-- DESCRIPTION OF THE TASK --
Examine the entries and show every line in which the word "scripting" is found.

*** THE INPUT Section Begins ***

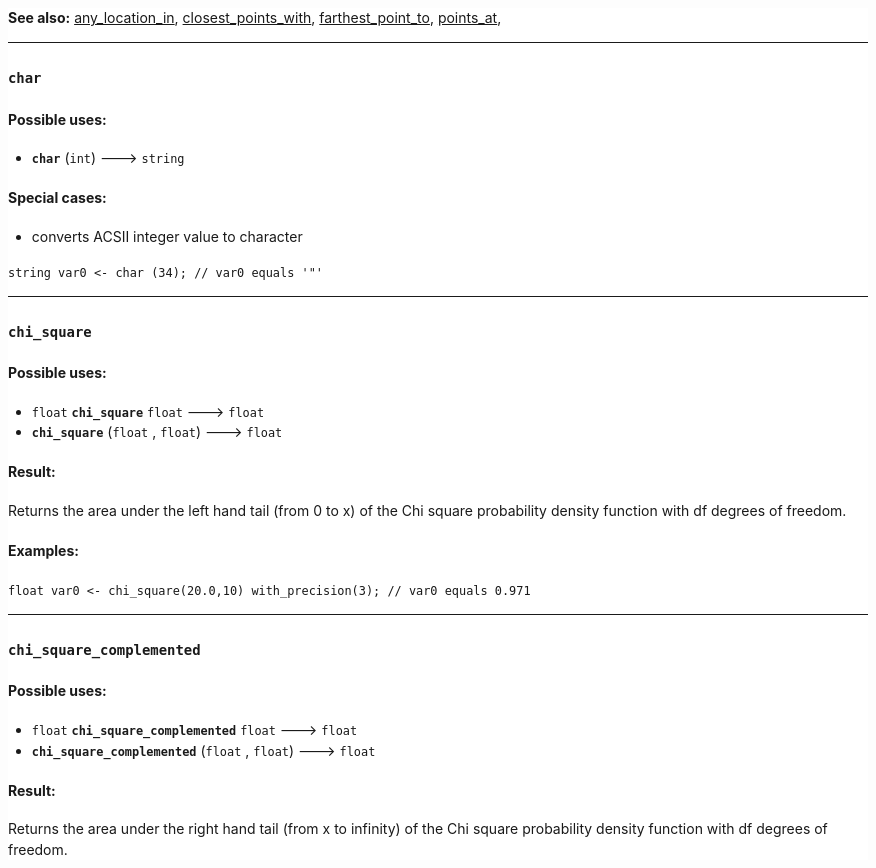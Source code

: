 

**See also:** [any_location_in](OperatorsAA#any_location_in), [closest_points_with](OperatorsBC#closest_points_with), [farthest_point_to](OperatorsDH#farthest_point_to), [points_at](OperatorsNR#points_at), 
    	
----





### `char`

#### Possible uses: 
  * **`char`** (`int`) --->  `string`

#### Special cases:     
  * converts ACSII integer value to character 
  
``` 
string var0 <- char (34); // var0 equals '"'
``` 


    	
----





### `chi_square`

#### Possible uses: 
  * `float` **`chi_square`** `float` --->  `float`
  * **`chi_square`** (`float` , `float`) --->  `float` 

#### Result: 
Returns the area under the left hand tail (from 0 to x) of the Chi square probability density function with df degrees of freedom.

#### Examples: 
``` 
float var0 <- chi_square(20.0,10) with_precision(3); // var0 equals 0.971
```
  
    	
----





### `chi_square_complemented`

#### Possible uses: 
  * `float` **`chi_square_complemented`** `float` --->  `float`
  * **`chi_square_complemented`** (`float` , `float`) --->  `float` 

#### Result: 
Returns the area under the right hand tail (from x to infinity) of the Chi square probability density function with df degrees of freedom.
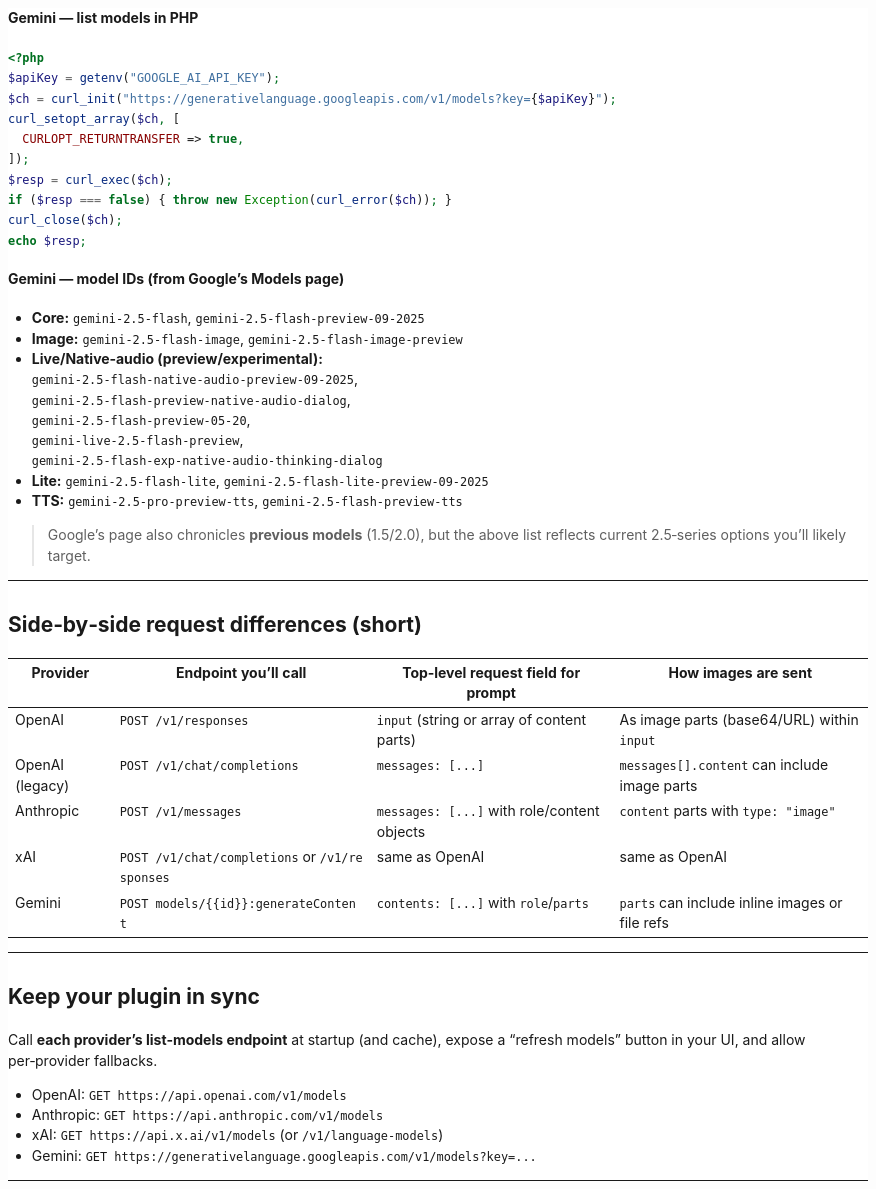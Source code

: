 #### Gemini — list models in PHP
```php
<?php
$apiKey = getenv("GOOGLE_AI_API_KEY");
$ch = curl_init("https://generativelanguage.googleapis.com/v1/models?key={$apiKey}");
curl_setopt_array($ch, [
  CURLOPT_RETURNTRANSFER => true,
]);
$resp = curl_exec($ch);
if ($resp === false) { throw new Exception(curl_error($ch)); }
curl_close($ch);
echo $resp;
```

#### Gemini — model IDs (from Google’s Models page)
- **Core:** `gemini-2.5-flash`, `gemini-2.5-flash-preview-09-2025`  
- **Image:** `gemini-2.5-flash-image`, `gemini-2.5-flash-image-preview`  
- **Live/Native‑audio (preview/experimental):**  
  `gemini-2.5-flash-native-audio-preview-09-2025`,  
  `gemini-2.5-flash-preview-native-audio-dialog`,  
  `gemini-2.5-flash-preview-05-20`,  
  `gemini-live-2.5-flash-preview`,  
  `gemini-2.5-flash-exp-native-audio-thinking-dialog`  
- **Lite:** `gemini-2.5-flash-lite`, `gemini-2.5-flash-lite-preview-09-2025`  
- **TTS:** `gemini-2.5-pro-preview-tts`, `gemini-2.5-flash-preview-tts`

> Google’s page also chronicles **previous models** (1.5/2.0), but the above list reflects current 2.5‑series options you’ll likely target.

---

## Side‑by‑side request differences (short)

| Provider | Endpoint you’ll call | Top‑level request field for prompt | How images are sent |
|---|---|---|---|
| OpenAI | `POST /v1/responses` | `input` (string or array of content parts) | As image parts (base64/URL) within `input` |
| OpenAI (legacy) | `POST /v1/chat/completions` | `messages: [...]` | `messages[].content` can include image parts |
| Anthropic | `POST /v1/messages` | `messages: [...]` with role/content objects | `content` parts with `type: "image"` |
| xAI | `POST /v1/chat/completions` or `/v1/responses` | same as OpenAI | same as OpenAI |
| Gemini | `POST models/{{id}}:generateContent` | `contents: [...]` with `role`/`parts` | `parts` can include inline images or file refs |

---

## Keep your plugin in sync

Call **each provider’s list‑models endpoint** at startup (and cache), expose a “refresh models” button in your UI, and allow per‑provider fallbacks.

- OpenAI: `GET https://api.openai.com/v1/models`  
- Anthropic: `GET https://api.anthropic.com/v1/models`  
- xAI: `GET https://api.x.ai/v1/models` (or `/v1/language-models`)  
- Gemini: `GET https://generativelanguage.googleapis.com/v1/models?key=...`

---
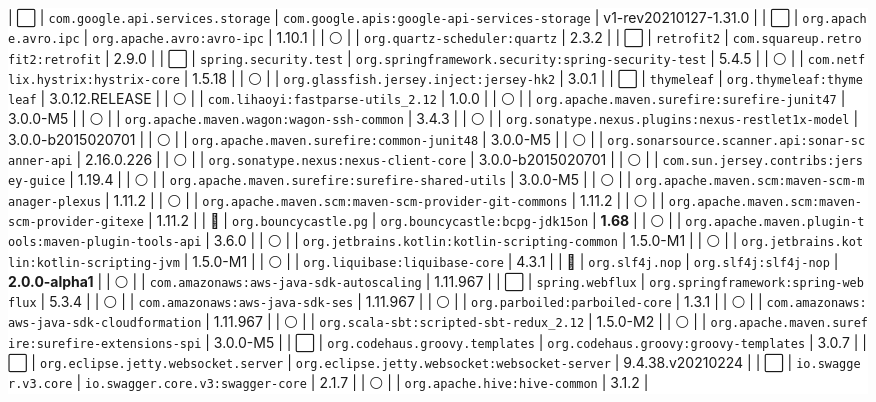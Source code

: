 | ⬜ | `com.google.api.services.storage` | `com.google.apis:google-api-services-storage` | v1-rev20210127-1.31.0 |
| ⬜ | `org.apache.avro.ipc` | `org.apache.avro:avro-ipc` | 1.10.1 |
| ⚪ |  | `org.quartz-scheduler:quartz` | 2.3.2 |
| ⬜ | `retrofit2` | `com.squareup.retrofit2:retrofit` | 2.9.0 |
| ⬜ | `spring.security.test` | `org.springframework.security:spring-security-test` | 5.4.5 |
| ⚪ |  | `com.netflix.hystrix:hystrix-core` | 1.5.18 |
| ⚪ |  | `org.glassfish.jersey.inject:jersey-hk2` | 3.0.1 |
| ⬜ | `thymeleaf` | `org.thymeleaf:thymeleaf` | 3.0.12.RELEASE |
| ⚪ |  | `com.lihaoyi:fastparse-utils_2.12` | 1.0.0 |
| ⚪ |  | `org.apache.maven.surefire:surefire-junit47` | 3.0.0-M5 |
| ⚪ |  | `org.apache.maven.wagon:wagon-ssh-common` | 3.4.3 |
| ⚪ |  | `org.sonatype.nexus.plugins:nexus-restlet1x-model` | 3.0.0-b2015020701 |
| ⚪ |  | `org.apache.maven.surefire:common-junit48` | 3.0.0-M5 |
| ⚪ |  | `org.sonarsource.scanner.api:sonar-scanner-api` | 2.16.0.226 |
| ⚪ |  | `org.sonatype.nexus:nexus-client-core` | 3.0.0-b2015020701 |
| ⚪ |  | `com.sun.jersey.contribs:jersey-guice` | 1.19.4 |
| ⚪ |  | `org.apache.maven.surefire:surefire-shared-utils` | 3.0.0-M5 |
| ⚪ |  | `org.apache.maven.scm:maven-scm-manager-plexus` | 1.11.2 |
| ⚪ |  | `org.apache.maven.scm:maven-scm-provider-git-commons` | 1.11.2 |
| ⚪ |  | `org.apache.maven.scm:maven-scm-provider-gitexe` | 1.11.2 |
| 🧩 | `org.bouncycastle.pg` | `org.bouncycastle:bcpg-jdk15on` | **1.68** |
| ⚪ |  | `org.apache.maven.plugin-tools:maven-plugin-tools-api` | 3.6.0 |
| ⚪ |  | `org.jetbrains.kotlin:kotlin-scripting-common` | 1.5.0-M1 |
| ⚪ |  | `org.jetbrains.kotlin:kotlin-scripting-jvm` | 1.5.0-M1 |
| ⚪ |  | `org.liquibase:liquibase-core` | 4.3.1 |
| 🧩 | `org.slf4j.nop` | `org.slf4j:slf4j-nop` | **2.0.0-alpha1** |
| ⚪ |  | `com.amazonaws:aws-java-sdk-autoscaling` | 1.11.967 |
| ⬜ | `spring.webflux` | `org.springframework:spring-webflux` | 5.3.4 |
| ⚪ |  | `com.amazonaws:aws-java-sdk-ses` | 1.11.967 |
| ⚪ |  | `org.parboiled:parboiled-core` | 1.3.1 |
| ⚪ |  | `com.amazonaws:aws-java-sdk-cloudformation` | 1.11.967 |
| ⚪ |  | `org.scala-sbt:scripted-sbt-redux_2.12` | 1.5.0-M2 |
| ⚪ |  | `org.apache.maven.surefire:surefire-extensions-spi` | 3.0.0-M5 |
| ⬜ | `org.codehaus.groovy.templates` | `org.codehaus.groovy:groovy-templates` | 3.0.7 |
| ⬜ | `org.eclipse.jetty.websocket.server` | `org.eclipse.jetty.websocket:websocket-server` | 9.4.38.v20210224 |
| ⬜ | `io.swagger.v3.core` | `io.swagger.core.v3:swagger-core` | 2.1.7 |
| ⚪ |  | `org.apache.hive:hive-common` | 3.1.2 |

*** THE INPUT Section Ends ***

-- COMPLETED TASK --
| ⚪ |  | `org.jetbrains.kotlin:kotlin-scripting-common` | 1.5.0-M1 |
| ⚪ |  | `org.jetbrains.kotlin:kotlin-scripting-jvm` | 1.5.0-M1 |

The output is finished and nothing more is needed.